Des étudiants caennais ont fait leur grand débat

Caen, France

Le “grand débat national” voulu par l’exécutif s’est retrouvé dans la voix des étudiants caennais ce mardi après-midi à l’université. À l’origine, trois jeunes homme âgés de 18 à 20 ans, Lucas Hardelay, Stanislas Guérin-Wallner et Charles Briquet, tous trois étudiants en droit ou en école de commerce. “Un grand débat pour les étudiants et par les étudiants” expliquent-ils, déçus de voir si peu de jeunes au débat organisé notamment par la ville de Caen.  Une cinquantaine de jeunes gens étaient présents, sur les cent places de l’amphithéâtre.

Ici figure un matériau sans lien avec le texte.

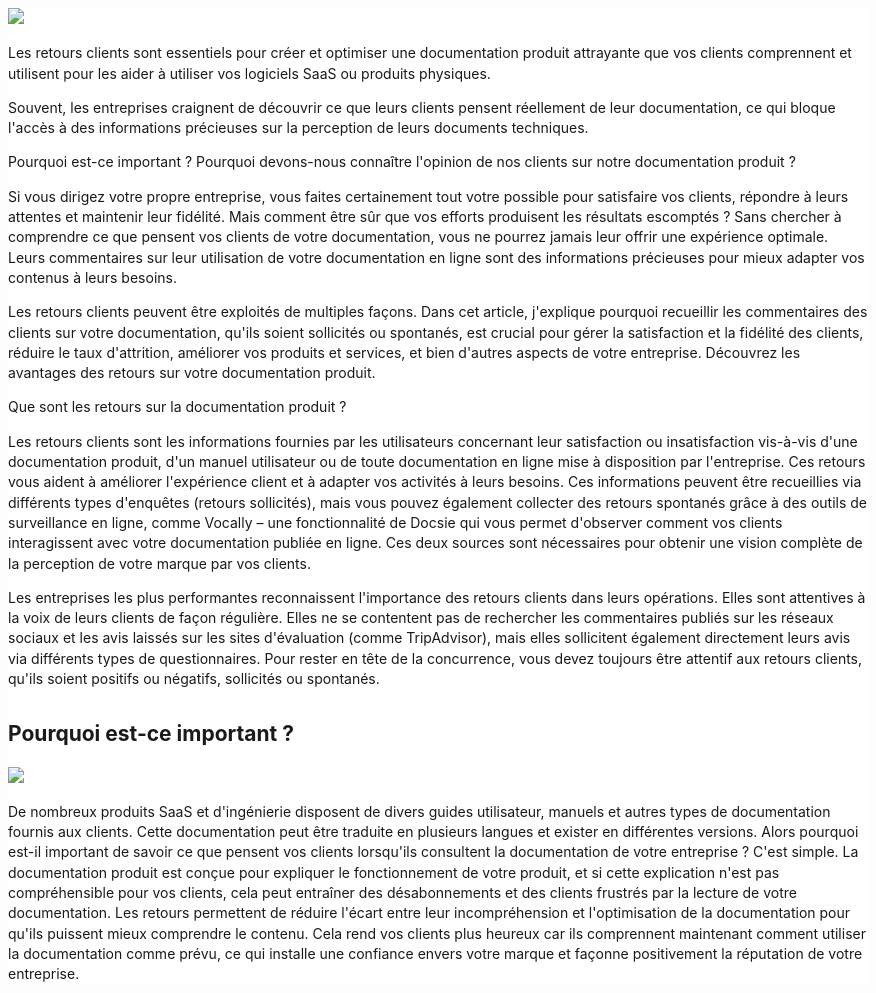 ![](https://images.unsplash.com/photo-1516321318423-f06f85e504b3?crop=entropy&cs=tinysrgb&fit=max&fm=jpg&ixid=MnwzMTM3MXwwfDF8c2VhcmNofDQ0fHxsaXN0ZW4lMjB0byUyMGN1c3RvbWVyfGVufDB8fHx8MTYyNTYwMTA3Mg&ixlib=rb-1.2.1&q=80&w=1080)

Les retours clients sont essentiels pour créer et optimiser une documentation produit attrayante que vos clients comprennent et utilisent pour les aider à utiliser vos logiciels SaaS ou produits physiques.

Souvent, les entreprises craignent de découvrir ce que leurs clients pensent réellement de leur documentation, ce qui bloque l'accès à des informations précieuses sur la perception de leurs documents techniques.

Pourquoi est-ce important ? Pourquoi devons-nous connaître l'opinion de nos clients sur notre documentation produit ?

Si vous dirigez votre propre entreprise, vous faites certainement tout votre possible pour satisfaire vos clients, répondre à leurs attentes et maintenir leur fidélité. Mais comment être sûr que vos efforts produisent les résultats escomptés ? Sans chercher à comprendre ce que pensent vos clients de votre documentation, vous ne pourrez jamais leur offrir une expérience optimale. Leurs commentaires sur leur utilisation de votre documentation en ligne sont des informations précieuses pour mieux adapter vos contenus à leurs besoins.

Les retours clients peuvent être exploités de multiples façons. Dans cet article, j'explique pourquoi recueillir les commentaires des clients sur votre documentation, qu'ils soient sollicités ou spontanés, est crucial pour gérer la satisfaction et la fidélité des clients, réduire le taux d'attrition, améliorer vos produits et services, et bien d'autres aspects de votre entreprise. Découvrez les avantages des retours sur votre documentation produit.

Que sont les retours sur la documentation produit ?

Les retours clients sont les informations fournies par les utilisateurs concernant leur satisfaction ou insatisfaction vis-à-vis d'une documentation produit, d'un manuel utilisateur ou de toute documentation en ligne mise à disposition par l'entreprise. Ces retours vous aident à améliorer l'expérience client et à adapter vos activités à leurs besoins. Ces informations peuvent être recueillies via différents types d'enquêtes (retours sollicités), mais vous pouvez également collecter des retours spontanés grâce à des outils de surveillance en ligne, comme Vocally – une fonctionnalité de Docsie qui vous permet d'observer comment vos clients interagissent avec votre documentation publiée en ligne. Ces deux sources sont nécessaires pour obtenir une vision complète de la perception de votre marque par vos clients.

Les entreprises les plus performantes reconnaissent l'importance des retours clients dans leurs opérations. Elles sont attentives à la voix de leurs clients de façon régulière. Elles ne se contentent pas de rechercher les commentaires publiés sur les réseaux sociaux et les avis laissés sur les sites d'évaluation (comme TripAdvisor), mais elles sollicitent également directement leurs avis via différents types de questionnaires. Pour rester en tête de la concurrence, vous devez toujours être attentif aux retours clients, qu'ils soient positifs ou négatifs, sollicités ou spontanés.

## Pourquoi est-ce important ?

![](https://images.unsplash.com/photo-1531537571171-a707bf2683da?crop=entropy&cs=tinysrgb&fit=max&fm=jpg&ixid=MnwzMTM3MXwwfDF8c2VhcmNofDF8fGxpc3RlbmluZ3xlbnwwfHx8fDE2MjU2MDEwMTg&ixlib=rb-1.2.1&q=80&w=1080)

De nombreux produits SaaS et d'ingénierie disposent de divers guides utilisateur, manuels et autres types de documentation fournis aux clients. Cette documentation peut être traduite en plusieurs langues et exister en différentes versions. Alors pourquoi est-il important de savoir ce que pensent vos clients lorsqu'ils consultent la documentation de votre entreprise ? C'est simple. La documentation produit est conçue pour expliquer le fonctionnement de votre produit, et si cette explication n'est pas compréhensible pour vos clients, cela peut entraîner des désabonnements et des clients frustrés par la lecture de votre documentation. Les retours permettent de réduire l'écart entre leur incompréhension et l'optimisation de la documentation pour qu'ils puissent mieux comprendre le contenu. Cela rend vos clients plus heureux car ils comprennent maintenant comment utiliser la documentation comme prévu, ce qui installe une confiance envers votre marque et façonne positivement la réputation de votre entreprise.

“J’ai pu parler sans stress”

Un débat d’abord perturbé par quelques étudiants qui s’y sont opposés à coups de casseroles et de tambours. Les organisateurs leur ont proposé d’entrer, mais ils ont refusé. Difficile de s’entendre à l’intérieur de l’amphithéâtre mais les mains se sont vite levées pour parler surtout de sujets liés au études : inégalités sociales, orientation, frais d’inscription pour les étudiants étrangers et français… tous ces thèmes ont poussé Mathilde, en première année d’études numérique, à participer, “parce que ça touche vraiment les étudiants, alors qu’on ne nous donne pas toujours la parole, qu’on ne nous écoute pas toujours. Au début je n’osais pas prendre la parole, mais voir que nous étions entre nous m’a déstressée, j’ai pu parler d’un sujet qui me tient à cœur : la sensibilisation à l’orientation” raconte Mathilde. Elle en est sûre, elle n’aurait pas pu en parler lors d’un débat “au milieu d’adultes, ou de personnes avec plus de connaissances, plus ancrées dans le monde du travail par exemple“. 

“C’était un vrai débat”

Au dernier rang, le maire de Caen Joël Bruneau écoute avec  attention. Les trois organisateurs avaient prévenus, les étudiants aussi ont leur mot à dire sur la fiscalité ou les services publics les thèmes plus “officiels” de ce grand débat national. Certains ont exprimé leur refus de voir certains services publics de plus en plus privatisés, d’autres ont contraire demandaient plus de privatisation.

Face à eux, en bas des gradins, Gilles Armand, un magistrat, maître de conférence à l’université de Caen, était chargé de distribuer la parole et de restituer les propositions. “L’exercice n’est pas évident” estime-t-il, “parce qu’il faut à la fois donner la parole aux différents intervenants, maîtriser les temps de parole, vérifier qu’il  y ait une bonne restitution des propositions. Je pense que l’on a eu des débats riches, de qualité, dans le respect : un vrai débat“.  

À la sortie, Lara, représentante du syndicat étudiant l’UNEF à l’université de Caen est plutôt satisfaite de cette première : “j’ai trouvé cela intéressant puisque l’on prône la démocratie à travers ce grand débat et j’ai voulu voir si c’était vrai. Quelles que soient les mobilisations, ça fait plusieurs années que les étudiants et les étudiantes ne sont plus entendus. Si Monsieur Macron veut prôner la démocratie, qu’il nous écoute et nous verront ce qu’il en retient“. 

La synthèse sera publiée dès jeudi 14 février sur le site du grand débat, elle sera même remise en mains propres ce vendredi 15 février au préfet et au recteur : quinze étudiants présents à ce débat de l’université sont d’ailleurs conviés, ils pourront de nouveau débattre. Les trois organisateurs ont déjà prévu d’organiser un deuxième débat d’étudiants, dans les prochaines semaines.